Está claro que alentar el uso del espanglish en EUA es allanar un camino para, a la larga, imponerlo en amplios sectores, deformando así las lenguas de Shakespeare y de Cervantes, que sólo respeto merecen.

 

Crítica

Tengo una buena amiga, poeta por más señas, a la que una pluma especializada —al parecer— le ha hecho un estudio concienzudo de los versos que ha publicado en su último libro. ¡Criatura! (me refiero al crítico). La poesía de mi amiga es sencilla, inteligible a primera lectura, de las que no necesitan que se tenga el diccionario al lado para consultar rebuscamientos, poesía de las que llegan antes al corazón que a los nimbos metafísicos de los canalillos mentales. No es madeja. Es hilo suelto. No se viste de nada: sólo es poesía.

No sé por qué el interés del plumífero en cogerle las vueltas a la escritura poética de mi amiga, que, dicho sea de paso, no le ha pedido ni que abra el libro. Una vez le preguntaron a Luis Buñuel si el oso que se arrimaba al madroño en una de sus películas tenía algo que ver con el decimocuarto sentido oculto de un madrileño de Lavapiés que pasaba por la Puerta del Sol por casualidad. El director de Calanda dijo: “No sé por qué ve usted tantas cosas donde no las hay. Eso no es más que un oso, como podría haber sido un caballo, y un madroño, como podría haber sido un eucalipto”.

Mi amiga la poeta me ha dado el intragable texto que le ha hecho el crítico y me lo he zampado mientras se aromaba de café el estudio.
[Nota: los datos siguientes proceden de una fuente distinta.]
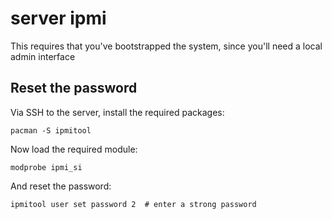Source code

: server ipmi
==========

This requires that you've bootstrapped the system, since you'll need a local admin interface

## Reset the password

Via SSH to the server, install the required packages:

```
pacman -S ipmitool
```

Now load the required module:

```
modprobe ipmi_si
```

And reset the password:

```
ipmitool user set password 2  # enter a strong password
```

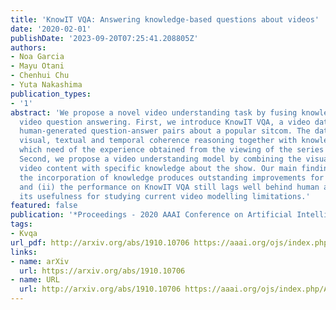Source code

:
 ```yaml
---
title: 'KnowIT VQA: Answering knowledge-based questions about videos'
date: '2020-02-01'
publishDate: '2023-09-20T07:25:41.208805Z'
authors:
- Noa Garcia
- Mayu Otani
- Chenhui Chu
- Yuta Nakashima
publication_types:
- '1'
abstract: 'We propose a novel video understanding task by fusing knowledge-based and
  video question answering. First, we introduce KnowIT VQA, a video dataset with 24,282
  human-generated question-answer pairs about a popular sitcom. The dataset combines
  visual, textual and temporal coherence reasoning together with knowledge-based questions,
  which need of the experience obtained from the viewing of the series to be answered.
  Second, we propose a video understanding model by combining the visual and textual
  video content with specific knowledge about the show. Our main findings are: (i)
  the incorporation of knowledge produces outstanding improvements for VQA in video,
  and (ii) the performance on KnowIT VQA still lags well behind human accuracy, indicating
  its usefulness for studying current video modelling limitations.'
featured: false
publication: '*Proceedings - 2020 AAAI Conference on Artificial Intelligence*'
tags:
- Kvqa
url_pdf: http://arxiv.org/abs/1910.10706 https://aaai.org/ojs/index.php/AAAI/article/view/6713/6567
links:
- name: arXiv
  url: https://arxiv.org/abs/1910.10706
- name: URL
  url: http://arxiv.org/abs/1910.10706 https://aaai.org/ojs/index.php/AAAI/article/view/6713/6567
---
```


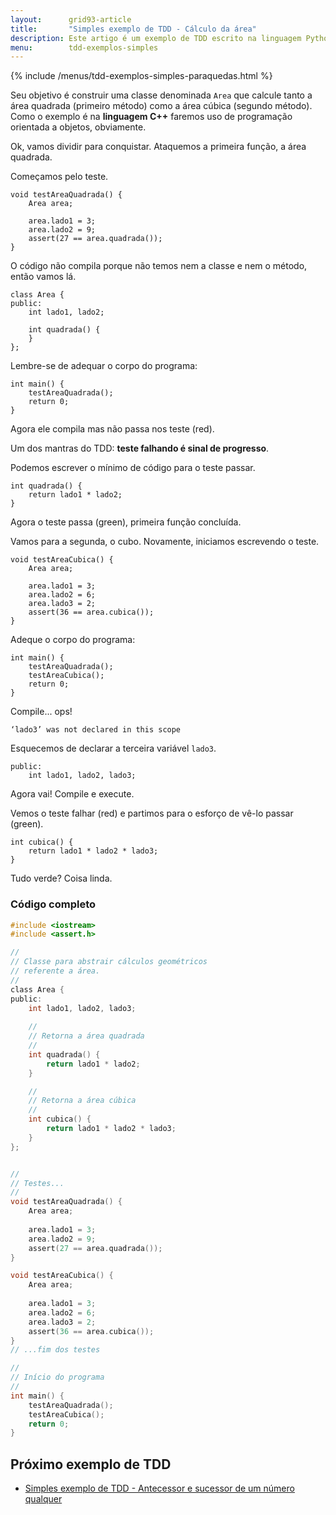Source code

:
 ```yaml
---
layout:      grid93-article
title:       "Simples exemplo de TDD - Cálculo da área"
description: Este artigo é um exemplo de TDD escrito na linguagem Python que tem como objetivo criar uma classe para representar a área (geometria)
menu:        tdd-exemplos-simples
---
```


{% include /menus/tdd-exemplos-simples-paraquedas.html %}

Seu objetivo é construir uma classe denominada `Area` que calcule tanto a área quadrada (primeiro método) como a
área cúbica (segundo método). Como o exemplo é na __linguagem C++__ faremos uso de programação orientada a objetos, 
obviamente.

Ok, vamos dividir para conquistar. Ataquemos a primeira função, a área quadrada.

Começamos pelo teste.

    void testAreaQuadrada() {
        Area area;

        area.lado1 = 3;
        area.lado2 = 9;
        assert(27 == area.quadrada());
    }

O código não compila porque não temos nem a classe e nem o método, então vamos lá.

    class Area {
    public:
        int lado1, lado2;

        int quadrada() {
        }
    };

Lembre-se de adequar o corpo do programa:

    int main() {
        testAreaQuadrada();
        return 0;
    }

Agora ele compila mas não passa nos teste (red).

Um dos mantras do TDD: __teste falhando é sinal de progresso__.

Podemos escrever o mínimo de código para o teste passar.

    int quadrada() {
        return lado1 * lado2;
    }

Agora o teste passa (green), primeira função concluída.

Vamos para a segunda, o cubo. Novamente, iniciamos escrevendo o teste.

    void testAreaCubica() {
        Area area;

        area.lado1 = 3;
        area.lado2 = 6;
        area.lado3 = 2;
        assert(36 == area.cubica());
    }

Adeque o corpo do programa:

    int main() {
        testAreaQuadrada();
        testAreaCubica();
        return 0;
    }

Compile... ops!

    ‘lado3’ was not declared in this scope

Esquecemos de declarar a terceira variável `lado3`.

    public:
        int lado1, lado2, lado3;

Agora vai! Compile e execute.

Vemos o teste falhar (red) e partimos para o esforço de vê-lo passar (green).
    
    int cubica() {
        return lado1 * lado2 * lado3;
    }

Tudo verde? Coisa linda.


### Código completo

```c
#include <iostream>
#include <assert.h>

//
// Classe para abstrair cálculos geométricos
// referente a área.
//
class Area {
public:
    int lado1, lado2, lado3;
    
    //
    // Retorna a área quadrada
    //
    int quadrada() {
        return lado1 * lado2;
    }

    //
    // Retorna a área cúbica
    //
    int cubica() {
        return lado1 * lado2 * lado3;
    }
};


//
// Testes...
//
void testAreaQuadrada() {
    Area area;
    
    area.lado1 = 3;
    area.lado2 = 9;
    assert(27 == area.quadrada());
}

void testAreaCubica() {
    Area area;
    
    area.lado1 = 3;
    area.lado2 = 6;
    area.lado3 = 2;
    assert(36 == area.cubica());
}
// ...fim dos testes

//
// Início do programa
//
int main() {
    testAreaQuadrada();
    testAreaCubica();
    return 0;
}
```



Próximo exemplo de TDD
---

- [Simples exemplo de TDD - Antecessor e sucessor de um número qualquer](/tdd/exemplo-tdd-antecessor-sucessor/)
Al final he sacado en limpio lo único obvio del asunto: que mi amiga resulta que es poeta y que ha escrito unos versos en una fecha y otros en la siguiente. Si acaso, por exprimir una gota exótica de sus páginas y por seguir el ejemplo buñueliano, en algún párrafo previo a los ejemplos versificados, señala el crítico: “La autora escribe estos versos a su pueblo”. Y a continuación pone los versos que mi amiga la poeta escribe a su pueblo para que sepamos todos que son esos versos y no los anteriores. Así todo, sin que la supuesta aguja necesaria que podría ahondar en la bella entraña haya salido de su funda.

Repito y creo, al igual que mi amiga la poeta, que en su obra no hay que ir más allá de lo que se ve y se lee, pero así ha sucedido; el de la pluma ha tenido la vana osadía de otear el infinito cuando el infinito estaba a pie de umbral. Si detrás de cada palabra no hay más que eco, ni el eco ha captado el crítico a pesar de su esfuerzo. ¡Lástima de tiempo, de papel, de tinta, de todo!

La crítica-lío que le ha costado tanto trabajo hacerla no ha pasado de reescribir, a base de notas al pie, el libro de mi amiga, o de poner renglones largos entre sus renglones cortos, que es como hay quien se empeña en distinguir la prosa del verso. Un tormento capaz de hacer odiar la poesía de por vida. Y el acordeón de camino.

Habrá que pedir muy seriamente al Destino que tentaciones de este tipo no caigan jamás cerca de uno, porque, analizada a su vez dicha crítica en plan recrítica, es como si los sencillos versos de mi amiga se hubieran traducido a un idioma ininteligible, con lo claros que son y lo certeramente que saben alcanzar el alma con sólo leerlos. Por supuesto, aunque a ella le importe un bledo la crítica del crítico especializado y reaccione como si se hubiera topado con el lobo en el bosque, sí que lamenta, con razón, que tanta gente gaste su vida criticando, no creando.